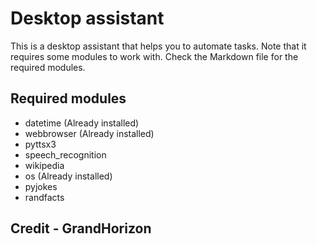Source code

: # Desktop assistant

This is a desktop assistant that helps you to automate tasks. Note that it requires some modules to work with. Check the Markdown file for the required modules.

## Required modules
 * datetime (Already installed)
 * webbrowser (Already installed)
 * pyttsx3 
* speech_recognition
* wikipedia
*  os (Already installed)
* pyjokes 
* randfacts

## Credit - GrandHorizon


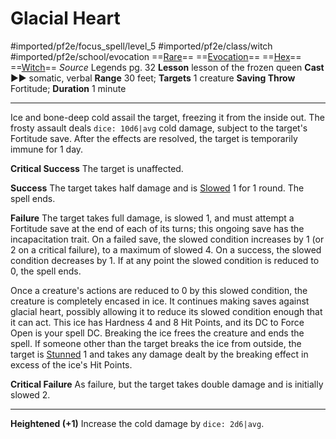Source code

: # Glacial Heart
#imported/pf2e/focus_spell/level_5 #imported/pf2e/class/witch #imported/pf2e/school/evocation 
==[Rare](rare.md)== ==[Evocation](evocation.md)== ==[Hex](../../../Traits/Hex.md)== ==[Witch](../../../Traits/Witch.md)==
*Source* Legends pg. 32
**Lesson** lesson of the frozen queen
**Cast** ►► somatic, verbal
**Range** 30 feet; **Targets** 1 creature
**Saving Throw** Fortitude; **Duration** 1 minute

---
Ice and bone-deep cold assail the target, freezing it from the inside out. The frosty assault deals `dice: 10d6|avg` cold damage, subject to the target's Fortitude save. After the effects are resolved, the target is temporarily immune for 1 day.

**Critical Success** The target is unaffected.

**Success** The target takes half damage and is [Slowed](../../../Conditions/Slowed.md) 1 for 1 round. The spell ends.

**Failure** The target takes full damage, is slowed 1, and must attempt a Fortitude save at the end of each of its turns; this ongoing save has the incapacitation trait. On a failed save, the slowed condition increases by 1 (or 2 on a critical failure), to a maximum of slowed 4. On a success, the slowed condition decreases by 1. If at any point the slowed condition is reduced to 0, the spell ends.

Once a creature's actions are reduced to 0 by this slowed condition, the creature is completely encased in ice. It continues making saves against glacial heart, possibly allowing it to reduce its slowed condition enough that it can act. This ice has Hardness 4 and 8 Hit Points, and its DC to Force Open is your spell DC. Breaking the ice frees the creature and ends the spell. If someone other than the target breaks the ice from outside, the target is [Stunned](../../../Conditions/Stunned.md) 1 and takes any damage dealt by the breaking effect in excess of the ice's Hit Points.

**Critical Failure** As failure, but the target takes double 
damage and is initially slowed 2.

<hr>

**Heightened (+1)** Increase the cold damage by `dice: 2d6|avg`.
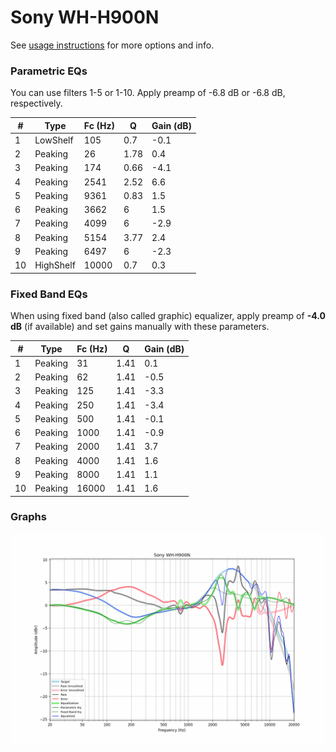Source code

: # Sony WH-H900N
See [usage instructions](https://github.com/jaakkopasanen/AutoEq#usage) for more options and info.

### Parametric EQs
You can use filters 1-5 or 1-10. Apply preamp of -6.8 dB or -6.8 dB, respectively.

|   # | Type      |   Fc (Hz) |    Q |   Gain (dB) |
|-----|-----------|-----------|------|-------------|
|   1 | LowShelf  |       105 | 0.7  |        -0.1 |
|   2 | Peaking   |        26 | 1.78 |         0.4 |
|   3 | Peaking   |       174 | 0.66 |        -4.1 |
|   4 | Peaking   |      2541 | 2.52 |         6.6 |
|   5 | Peaking   |      9361 | 0.83 |         1.5 |
|   6 | Peaking   |      3662 | 6    |         1.5 |
|   7 | Peaking   |      4099 | 6    |        -2.9 |
|   8 | Peaking   |      5154 | 3.77 |         2.4 |
|   9 | Peaking   |      6497 | 6    |        -2.3 |
|  10 | HighShelf |     10000 | 0.7  |         0.3 |

### Fixed Band EQs
When using fixed band (also called graphic) equalizer, apply preamp of **-4.0 dB** (if available) and set gains manually with these parameters.

|   # | Type    |   Fc (Hz) |    Q |   Gain (dB) |
|-----|---------|-----------|------|-------------|
|   1 | Peaking |        31 | 1.41 |         0.1 |
|   2 | Peaking |        62 | 1.41 |        -0.5 |
|   3 | Peaking |       125 | 1.41 |        -3.3 |
|   4 | Peaking |       250 | 1.41 |        -3.4 |
|   5 | Peaking |       500 | 1.41 |        -0.1 |
|   6 | Peaking |      1000 | 1.41 |        -0.9 |
|   7 | Peaking |      2000 | 1.41 |         3.7 |
|   8 | Peaking |      4000 | 1.41 |         1.6 |
|   9 | Peaking |      8000 | 1.41 |         1.1 |
|  10 | Peaking |     16000 | 1.41 |         1.6 |

### Graphs
![](./Sony%20WH-H900N.png)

Work instructions: The lines above that hold the word "Already" should be found and copied out.

Result of this task:
 * datetime (Already installed)
 * webbrowser (Already installed)
*  os (Already installed)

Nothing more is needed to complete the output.